Les libéraux ontariens promettent dépenses importantes et élimination du déficit

Les libéraux en Ontario promettent des dépenses importantes de même que des restrictions budgétaires, dans un discours du Trône qui établit l'ordre du jour pour la prochaine décennie et les années subséquentes.
Les libéraux de la première ministre Kathleen Wynne promettent d'être responsables en freinant les dépenses pour respecter leur objectif d'élimination du déficit de 12,5 milliards $ en trois ans.
Mais ils prévoient aussi dépenser 130 milliards $ dans les infrastructures publiques sur 10 ans, en plus d'autres mesures pour contribuer à la croissance de l'économie de l'Ontario.

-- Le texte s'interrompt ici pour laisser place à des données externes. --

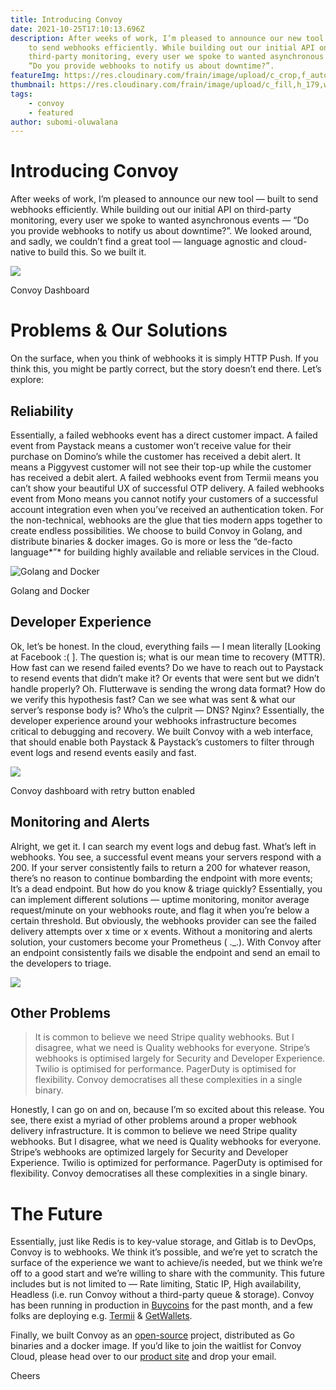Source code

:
 ```yaml
---
title: Introducing Convoy
date: 2021-10-25T17:10:13.696Z
description: After weeks of work, I’m pleased to announce our new tool — built
    to send webhooks efficiently. While building out our initial API on
    third-party monitoring, every user we spoke to wanted asynchronous events —
    “Do you provide webhooks to notify us about downtime?”.
featureImg: https://res.cloudinary.com/frain/image/upload/c_crop,f_auto,q_auto,w_367,x_41,y_41/v1641490017/blog/Introducing%20Convoy/convoy-dashboard_okeuo8.png
thumbnail: https://res.cloudinary.com/frain/image/upload/c_fill,h_179,w_461,x_0,y_0/v1641490017/blog/Introducing%20Convoy/convoy-dashboard_okeuo8.png
tags:
    - convoy
    - featured
author: subomi-oluwalana
---
```


# Introducing Convoy

After weeks of work, I’m pleased to announce our new tool — built to send webhooks efficiently. While building out our initial API on third-party monitoring, every user we spoke to wanted asynchronous events — “Do you provide webhooks to notify us about downtime?”. We looked around, and sadly, we couldn’t find a great tool — language agnostic and cloud-native to build this. So we built it.

![](https://miro.medium.com/max/1400/1*LlrJI0W8XxNNrha1cpe_mg.png)

Convoy Dashboard

# Problems & Our Solutions

On the surface, when you think of webhooks it is simply HTTP Push. If you think this, you might be partly correct, but the story doesn’t end there. Let’s explore:

## Reliability

Essentially, a failed webhooks event has a direct customer impact. A failed event from Paystack means a customer won’t receive value for their purchase on Domino’s while the customer has received a debit alert. It means a Piggyvest customer will not see their top-up while the customer has received a debit alert. A failed webhooks event from Termii means you can’t show your beautiful UX of successful OTP delivery. A failed webhooks event from Mono means you cannot notify your customers of a successful account integration even when you’ve received an authentication token. For the non-technical, webhooks are the glue that ties modern apps together to create endless possibilities. We choose to build Convoy in Golang, and distribute binaries & docker images. Go is more or less the “de-facto language*”* for building highly available and reliable services in the Cloud.

![Golang and Docker](https://miro.medium.com/max/1400/1*xR4T978ZKbQUDORnx0w1KQ.jpeg)

Golang and Docker

## Developer Experience

Ok, let’s be honest. In the cloud, everything fails — I mean literally \[Looking at Facebook :( ]. The question is; what is our mean time to recovery (MTTR). How fast can we resend failed events? Do we have to reach out to Paystack to resend events that didn’t make it? Or events that were sent but we didn’t handle properly? Oh. Flutterwave is sending the wrong data format? How do we verify this hypothesis fast? Can we see what was sent & what our server’s response body is? Who’s the culprit — DNS? Nginx? Essentially, the developer experience around your webhooks infrastructure becomes critical to debugging and recovery. We built Convoy with a web interface, that should enable both Paystack & Paystack’s customers to filter through event logs and resend events easily and fast.

![](https://miro.medium.com/max/1400/1*mTpTVnnR_EXUSrfimzOXFw.png)

Convoy dashboard with retry button enabled

## Monitoring and Alerts

Alright, we get it. I can search my event logs and debug fast. What’s left in webhooks. You see, a successful event means your servers respond with a 200. If your server consistently fails to return a 200 for whatever reason, there’s no reason to continue bombarding the endpoint with more events; It’s a dead endpoint. But how do you know & triage quickly? Essentially, you can implement different solutions — uptime monitoring, monitor average request/minute on your webhooks route, and flag it when you’re below a certain threshold. But obviously, the webhooks provider can see the failed delivery attempts over x time or x events. Without a monitoring and alerts solution, your customers become your Prometheus ( .\_.). With Convoy after an endpoint consistently fails we disable the endpoint and send an email to the developers to triage.

![](https://miro.medium.com/max/1400/1*8as-x-tv8n8Kh677FgEJpQ.png)

## Other Problems

> It is common to believe we need Stripe quality webhooks. But I disagree, what we need is Quality webhooks for everyone. Stripe’s webhooks is optimised largely for Security and Developer Experience. Twilio is optimised for performance. PagerDuty is optimised for flexibility. Convoy democratises all these complexities in a single binary.

Honestly, I can go on and on, because I’m so excited about this release. You see, there exist a myriad of other problems around a proper webhook delivery infrastructure. It is common to believe we need Stripe quality webhooks. But I disagree, what we need is Quality webhooks for everyone. Stripe’s webhooks are optimized largely for Security and Developer Experience. Twilio is optimized for performance. PagerDuty is optimised for flexibility. Convoy democratises all these complexities in a single binary.

# The Future

Essentially, just like Redis is to key-value storage, and Gitlab is to DevOps, Convoy is to webhooks. We think it’s possible, and we’re yet to scratch the surface of the experience we want to achieve/is needed, but we think we’re off to a good start and we’re willing to share with the community. This future includes but is not limited to — Rate limiting, Static IP, High availability, Headless (i.e. run Convoy without a third-party queue & storage). Convoy has been running in production in [Buycoins](https://buycoins.africa/) for the past month, and a few folks are deploying e.g. [Termii](https://termii.com/) & [GetWallets](https://www.getwallets.co/).

Finally, we built Convoy as an [open-source](https://github.com/frain-dev/convoy) project, distributed as Go binaries and a docker image. If you’d like to join the waitlist for Convoy Cloud, please head over to our [product site](https://getconvoy.io/) and drop your email.

Cheers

Le discours du Trône, lu jeudi par le lieutenant-gouverneur, David Onley, indique que le gouvernement investira aussi en éducation, en formation axée sur des compétences et en subventions aux entreprises pour stimuler le potentiel économique de la province.
Mais le gouvernement a prévenu qu'il n'y avait pas d'argent pour des hausses de salaire dans le secteur public, alors que des négociations sur de nouveaux contrats de travail se profilent à l'horizon.
Les libéraux ont soutenu que les électeurs leur avaient donné le feu vert en les reportant au pouvoir avec une majorité de sièges à l'Assemblée législative.
«Ainsi, au lieu d'imposer son plan, votre gouvernement convoquera d'abord la population, a lu le lieutenant-gouverneur. Il ne vous invitera pas à poser des questions une fois que les décisions sont prises, mais plutôt au cours du processus de prise de décisions.»
L'une de ces décisions porte sur l'annulation coûteuse de deux projets de centrales thermiques sous les libéraux de Dalton McGuinty. Un comité parlementaire qui se penche sur les annulations devait entendre de nouveaux témoins avant le déclenchement des élections.
Le discours du Trône s'est engagé envers plus de transparence et d'imputabilité, mais les libéraux n'ont pas promis d'autres audiences du comité, disant seulement qu'ils feraient en sorte de lui permettre de rédiger son rapport.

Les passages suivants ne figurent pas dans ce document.